[Problem to solve]
Please say how many lines in the records below contain the word "valgrind", giving only the number.

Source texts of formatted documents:
-.-.-
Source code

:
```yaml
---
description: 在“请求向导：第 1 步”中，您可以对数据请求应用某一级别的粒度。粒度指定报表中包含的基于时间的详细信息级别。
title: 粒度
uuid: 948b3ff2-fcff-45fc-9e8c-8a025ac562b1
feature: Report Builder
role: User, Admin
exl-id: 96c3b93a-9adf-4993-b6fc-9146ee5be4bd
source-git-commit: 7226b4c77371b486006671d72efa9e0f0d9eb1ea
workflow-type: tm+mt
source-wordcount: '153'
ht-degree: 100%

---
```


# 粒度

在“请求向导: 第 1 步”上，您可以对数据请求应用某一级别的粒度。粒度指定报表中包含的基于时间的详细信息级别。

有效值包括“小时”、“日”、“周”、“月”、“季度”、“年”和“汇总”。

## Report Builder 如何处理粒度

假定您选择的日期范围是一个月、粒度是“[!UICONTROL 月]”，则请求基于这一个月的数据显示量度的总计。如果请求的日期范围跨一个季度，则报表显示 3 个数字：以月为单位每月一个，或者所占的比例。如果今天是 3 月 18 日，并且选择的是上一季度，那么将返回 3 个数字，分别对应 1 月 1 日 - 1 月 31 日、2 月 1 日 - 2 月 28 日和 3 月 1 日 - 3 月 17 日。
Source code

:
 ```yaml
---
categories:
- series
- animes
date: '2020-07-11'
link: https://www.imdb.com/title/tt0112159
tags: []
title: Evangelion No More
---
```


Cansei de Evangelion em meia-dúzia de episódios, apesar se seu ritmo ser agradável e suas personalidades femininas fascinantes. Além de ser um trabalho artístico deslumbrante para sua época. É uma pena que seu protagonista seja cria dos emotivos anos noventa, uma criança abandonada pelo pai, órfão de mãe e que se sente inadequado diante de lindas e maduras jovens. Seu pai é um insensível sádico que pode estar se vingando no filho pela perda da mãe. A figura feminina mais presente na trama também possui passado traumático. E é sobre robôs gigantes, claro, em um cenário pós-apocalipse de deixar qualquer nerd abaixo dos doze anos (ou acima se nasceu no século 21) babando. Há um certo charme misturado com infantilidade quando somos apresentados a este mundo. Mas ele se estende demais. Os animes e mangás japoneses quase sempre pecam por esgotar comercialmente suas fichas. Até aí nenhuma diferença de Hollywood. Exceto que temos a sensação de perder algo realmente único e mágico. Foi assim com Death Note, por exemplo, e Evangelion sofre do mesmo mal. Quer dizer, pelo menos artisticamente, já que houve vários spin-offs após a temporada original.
-.-.-
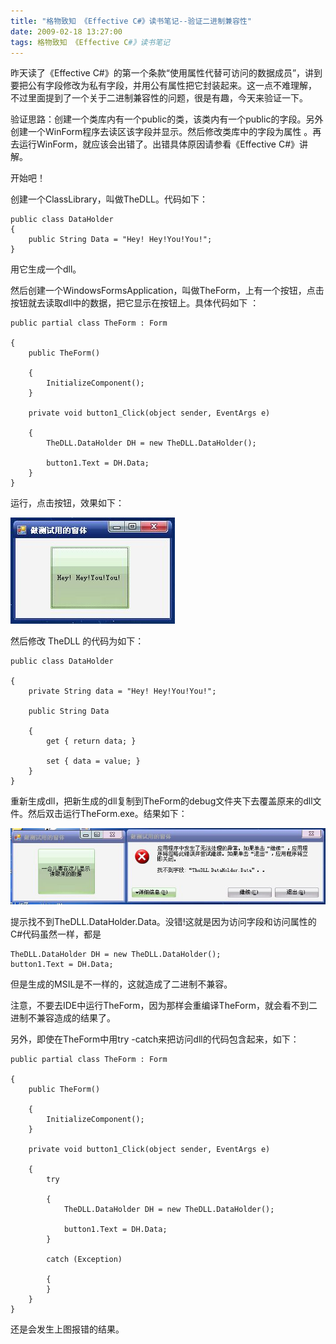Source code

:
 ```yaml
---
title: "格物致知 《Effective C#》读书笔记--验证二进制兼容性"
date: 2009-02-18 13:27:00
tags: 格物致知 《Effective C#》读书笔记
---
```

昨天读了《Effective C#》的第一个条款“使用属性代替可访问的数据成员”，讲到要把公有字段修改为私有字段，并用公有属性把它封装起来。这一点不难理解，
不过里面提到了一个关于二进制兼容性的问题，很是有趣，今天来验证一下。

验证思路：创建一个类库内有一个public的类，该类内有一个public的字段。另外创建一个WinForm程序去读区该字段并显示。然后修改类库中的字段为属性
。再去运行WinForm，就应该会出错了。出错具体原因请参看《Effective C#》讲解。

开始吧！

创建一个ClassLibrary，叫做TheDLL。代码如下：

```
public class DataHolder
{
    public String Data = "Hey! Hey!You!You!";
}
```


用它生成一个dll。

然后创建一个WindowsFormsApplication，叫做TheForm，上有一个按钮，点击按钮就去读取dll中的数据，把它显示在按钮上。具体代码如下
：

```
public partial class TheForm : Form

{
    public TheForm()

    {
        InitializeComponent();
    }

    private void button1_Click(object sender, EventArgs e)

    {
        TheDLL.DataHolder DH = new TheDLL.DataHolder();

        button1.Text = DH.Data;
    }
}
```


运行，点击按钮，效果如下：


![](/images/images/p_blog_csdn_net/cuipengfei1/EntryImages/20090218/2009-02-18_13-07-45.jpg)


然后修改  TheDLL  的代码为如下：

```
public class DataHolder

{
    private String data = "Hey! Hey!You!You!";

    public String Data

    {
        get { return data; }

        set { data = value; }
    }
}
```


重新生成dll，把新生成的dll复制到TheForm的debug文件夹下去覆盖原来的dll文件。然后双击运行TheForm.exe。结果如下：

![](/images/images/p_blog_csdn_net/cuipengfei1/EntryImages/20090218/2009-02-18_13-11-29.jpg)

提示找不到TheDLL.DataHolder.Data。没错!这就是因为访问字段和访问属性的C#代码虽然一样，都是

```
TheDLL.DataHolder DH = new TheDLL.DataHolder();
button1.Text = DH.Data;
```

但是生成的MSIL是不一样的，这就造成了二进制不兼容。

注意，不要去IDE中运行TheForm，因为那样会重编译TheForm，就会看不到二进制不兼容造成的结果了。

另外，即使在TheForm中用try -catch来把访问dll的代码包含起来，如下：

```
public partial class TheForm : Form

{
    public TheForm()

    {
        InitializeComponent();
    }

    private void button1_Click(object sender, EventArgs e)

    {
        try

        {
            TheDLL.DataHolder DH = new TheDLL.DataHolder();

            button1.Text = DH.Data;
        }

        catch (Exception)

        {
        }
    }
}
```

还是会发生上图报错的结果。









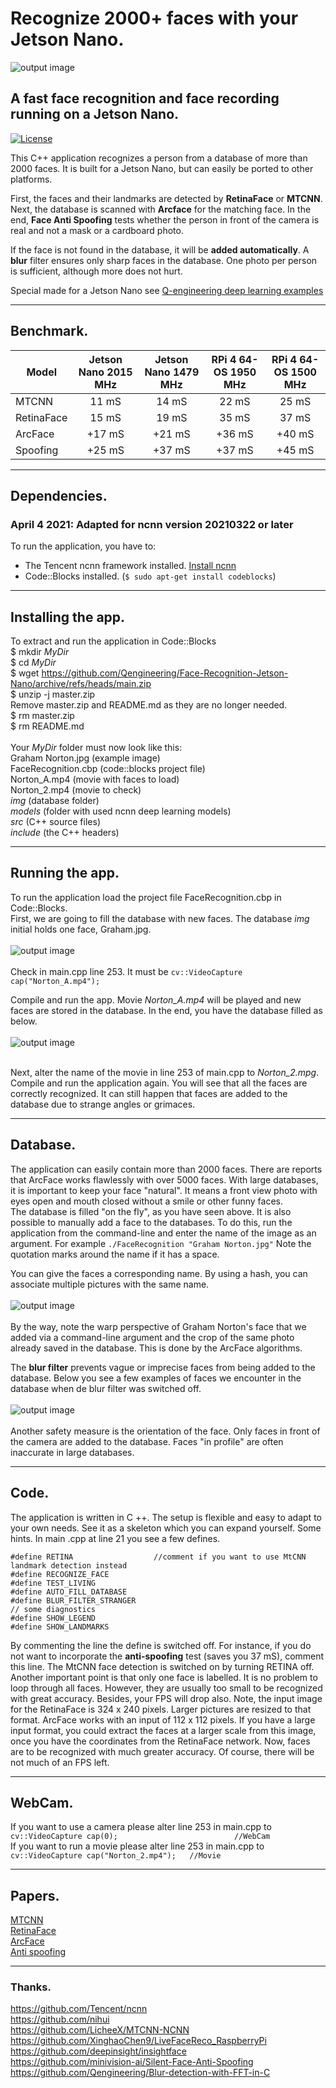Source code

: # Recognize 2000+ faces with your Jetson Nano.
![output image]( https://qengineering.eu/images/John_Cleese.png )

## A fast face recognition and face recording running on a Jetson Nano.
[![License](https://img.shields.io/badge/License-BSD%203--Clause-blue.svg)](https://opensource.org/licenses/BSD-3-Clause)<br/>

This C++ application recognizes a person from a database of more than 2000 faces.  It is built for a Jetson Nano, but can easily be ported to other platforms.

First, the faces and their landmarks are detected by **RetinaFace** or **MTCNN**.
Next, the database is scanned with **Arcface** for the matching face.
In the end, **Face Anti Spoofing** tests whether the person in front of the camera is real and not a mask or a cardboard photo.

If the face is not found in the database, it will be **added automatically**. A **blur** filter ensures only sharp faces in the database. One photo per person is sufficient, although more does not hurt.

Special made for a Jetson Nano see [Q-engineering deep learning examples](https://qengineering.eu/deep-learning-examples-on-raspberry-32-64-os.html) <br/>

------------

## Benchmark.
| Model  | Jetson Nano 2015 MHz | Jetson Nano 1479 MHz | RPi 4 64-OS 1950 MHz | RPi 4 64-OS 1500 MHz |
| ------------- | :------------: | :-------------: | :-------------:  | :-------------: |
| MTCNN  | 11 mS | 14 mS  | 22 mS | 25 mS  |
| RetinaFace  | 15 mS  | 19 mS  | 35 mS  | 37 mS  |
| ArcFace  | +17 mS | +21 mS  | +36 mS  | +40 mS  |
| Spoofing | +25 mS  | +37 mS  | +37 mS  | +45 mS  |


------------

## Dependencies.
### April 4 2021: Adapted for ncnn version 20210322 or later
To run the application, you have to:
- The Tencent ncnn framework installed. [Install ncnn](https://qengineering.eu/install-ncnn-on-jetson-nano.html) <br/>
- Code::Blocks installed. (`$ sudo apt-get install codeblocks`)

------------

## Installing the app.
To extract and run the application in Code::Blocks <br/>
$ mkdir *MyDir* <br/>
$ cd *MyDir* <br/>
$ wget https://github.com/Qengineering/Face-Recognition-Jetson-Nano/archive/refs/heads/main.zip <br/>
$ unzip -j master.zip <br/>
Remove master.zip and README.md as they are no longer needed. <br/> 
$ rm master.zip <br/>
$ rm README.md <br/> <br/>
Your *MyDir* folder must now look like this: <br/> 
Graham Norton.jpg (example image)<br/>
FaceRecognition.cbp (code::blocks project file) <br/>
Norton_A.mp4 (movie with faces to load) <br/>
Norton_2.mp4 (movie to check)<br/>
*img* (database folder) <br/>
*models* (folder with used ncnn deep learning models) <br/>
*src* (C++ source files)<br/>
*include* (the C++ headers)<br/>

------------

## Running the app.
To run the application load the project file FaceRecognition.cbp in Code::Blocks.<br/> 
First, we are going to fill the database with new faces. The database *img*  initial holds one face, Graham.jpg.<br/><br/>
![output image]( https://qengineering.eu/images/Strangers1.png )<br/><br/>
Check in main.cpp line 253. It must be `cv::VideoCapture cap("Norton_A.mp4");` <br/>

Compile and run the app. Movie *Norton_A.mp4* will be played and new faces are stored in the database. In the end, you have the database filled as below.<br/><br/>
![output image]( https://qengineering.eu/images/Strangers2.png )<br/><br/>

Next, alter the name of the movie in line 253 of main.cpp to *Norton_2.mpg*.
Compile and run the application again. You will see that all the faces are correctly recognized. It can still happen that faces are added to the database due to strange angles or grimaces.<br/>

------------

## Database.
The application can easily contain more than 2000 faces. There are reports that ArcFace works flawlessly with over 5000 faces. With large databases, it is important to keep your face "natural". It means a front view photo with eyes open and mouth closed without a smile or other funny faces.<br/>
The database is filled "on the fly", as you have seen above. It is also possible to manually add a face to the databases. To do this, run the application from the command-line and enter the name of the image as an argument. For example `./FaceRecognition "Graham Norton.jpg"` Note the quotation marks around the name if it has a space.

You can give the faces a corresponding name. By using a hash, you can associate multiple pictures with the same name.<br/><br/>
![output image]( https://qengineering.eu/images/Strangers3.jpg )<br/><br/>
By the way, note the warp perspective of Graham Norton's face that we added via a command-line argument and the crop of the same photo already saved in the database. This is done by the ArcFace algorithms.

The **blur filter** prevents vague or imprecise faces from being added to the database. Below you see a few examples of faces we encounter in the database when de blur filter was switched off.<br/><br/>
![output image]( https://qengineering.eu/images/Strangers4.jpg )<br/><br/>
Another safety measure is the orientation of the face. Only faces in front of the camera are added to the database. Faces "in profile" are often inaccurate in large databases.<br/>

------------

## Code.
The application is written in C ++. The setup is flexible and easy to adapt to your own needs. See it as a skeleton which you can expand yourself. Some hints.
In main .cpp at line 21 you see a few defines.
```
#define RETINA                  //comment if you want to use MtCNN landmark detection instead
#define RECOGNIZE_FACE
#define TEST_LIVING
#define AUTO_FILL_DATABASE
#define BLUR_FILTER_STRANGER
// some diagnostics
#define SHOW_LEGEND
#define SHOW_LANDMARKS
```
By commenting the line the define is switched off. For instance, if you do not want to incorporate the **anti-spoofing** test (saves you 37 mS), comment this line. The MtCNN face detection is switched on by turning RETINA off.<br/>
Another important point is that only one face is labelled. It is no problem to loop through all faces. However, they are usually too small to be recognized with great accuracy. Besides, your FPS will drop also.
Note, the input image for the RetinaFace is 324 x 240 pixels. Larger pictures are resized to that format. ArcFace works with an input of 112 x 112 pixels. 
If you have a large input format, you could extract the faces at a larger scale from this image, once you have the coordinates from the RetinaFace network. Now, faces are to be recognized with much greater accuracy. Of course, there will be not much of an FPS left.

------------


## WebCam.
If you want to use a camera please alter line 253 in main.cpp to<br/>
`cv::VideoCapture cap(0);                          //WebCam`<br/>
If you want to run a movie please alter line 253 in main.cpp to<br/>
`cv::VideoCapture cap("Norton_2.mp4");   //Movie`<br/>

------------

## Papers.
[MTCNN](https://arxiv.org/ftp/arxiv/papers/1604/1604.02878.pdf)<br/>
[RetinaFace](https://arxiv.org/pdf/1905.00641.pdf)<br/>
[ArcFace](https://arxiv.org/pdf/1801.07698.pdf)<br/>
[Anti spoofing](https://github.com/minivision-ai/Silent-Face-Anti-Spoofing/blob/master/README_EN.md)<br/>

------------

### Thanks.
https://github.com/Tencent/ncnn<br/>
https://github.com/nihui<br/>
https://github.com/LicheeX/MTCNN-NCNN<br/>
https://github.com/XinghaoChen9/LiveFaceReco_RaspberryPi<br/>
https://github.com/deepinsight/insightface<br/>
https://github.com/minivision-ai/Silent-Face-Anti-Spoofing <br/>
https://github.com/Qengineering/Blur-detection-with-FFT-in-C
-.-.-
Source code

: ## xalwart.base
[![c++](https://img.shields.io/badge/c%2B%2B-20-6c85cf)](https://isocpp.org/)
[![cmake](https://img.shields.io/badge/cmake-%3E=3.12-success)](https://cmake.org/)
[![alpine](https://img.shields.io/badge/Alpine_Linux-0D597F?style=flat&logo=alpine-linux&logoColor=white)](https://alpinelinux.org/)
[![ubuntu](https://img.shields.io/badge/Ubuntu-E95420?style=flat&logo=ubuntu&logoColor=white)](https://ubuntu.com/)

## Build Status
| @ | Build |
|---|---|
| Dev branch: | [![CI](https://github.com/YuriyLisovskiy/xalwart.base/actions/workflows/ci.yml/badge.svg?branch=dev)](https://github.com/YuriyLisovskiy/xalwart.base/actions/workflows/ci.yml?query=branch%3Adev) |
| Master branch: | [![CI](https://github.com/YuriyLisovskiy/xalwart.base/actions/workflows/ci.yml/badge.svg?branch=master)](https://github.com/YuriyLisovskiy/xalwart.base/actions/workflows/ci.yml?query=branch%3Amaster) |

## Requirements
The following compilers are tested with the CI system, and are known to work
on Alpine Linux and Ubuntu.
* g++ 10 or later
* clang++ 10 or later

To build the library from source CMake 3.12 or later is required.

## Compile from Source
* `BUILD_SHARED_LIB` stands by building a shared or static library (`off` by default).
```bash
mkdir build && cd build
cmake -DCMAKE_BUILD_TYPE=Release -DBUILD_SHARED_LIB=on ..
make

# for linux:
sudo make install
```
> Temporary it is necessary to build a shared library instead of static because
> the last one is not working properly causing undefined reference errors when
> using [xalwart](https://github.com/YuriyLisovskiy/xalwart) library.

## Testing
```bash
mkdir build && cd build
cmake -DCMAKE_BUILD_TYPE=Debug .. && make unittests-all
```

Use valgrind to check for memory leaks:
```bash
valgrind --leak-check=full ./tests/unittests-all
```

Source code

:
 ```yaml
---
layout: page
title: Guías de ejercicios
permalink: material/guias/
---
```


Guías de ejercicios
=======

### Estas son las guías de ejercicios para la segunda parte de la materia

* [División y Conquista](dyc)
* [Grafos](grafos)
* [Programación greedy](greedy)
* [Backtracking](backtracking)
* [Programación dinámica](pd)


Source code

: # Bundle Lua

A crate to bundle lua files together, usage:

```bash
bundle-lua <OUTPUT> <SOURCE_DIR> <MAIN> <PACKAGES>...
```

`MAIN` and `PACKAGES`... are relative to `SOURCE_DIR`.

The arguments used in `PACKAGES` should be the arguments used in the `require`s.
-.-.-
[Solution to this task]
2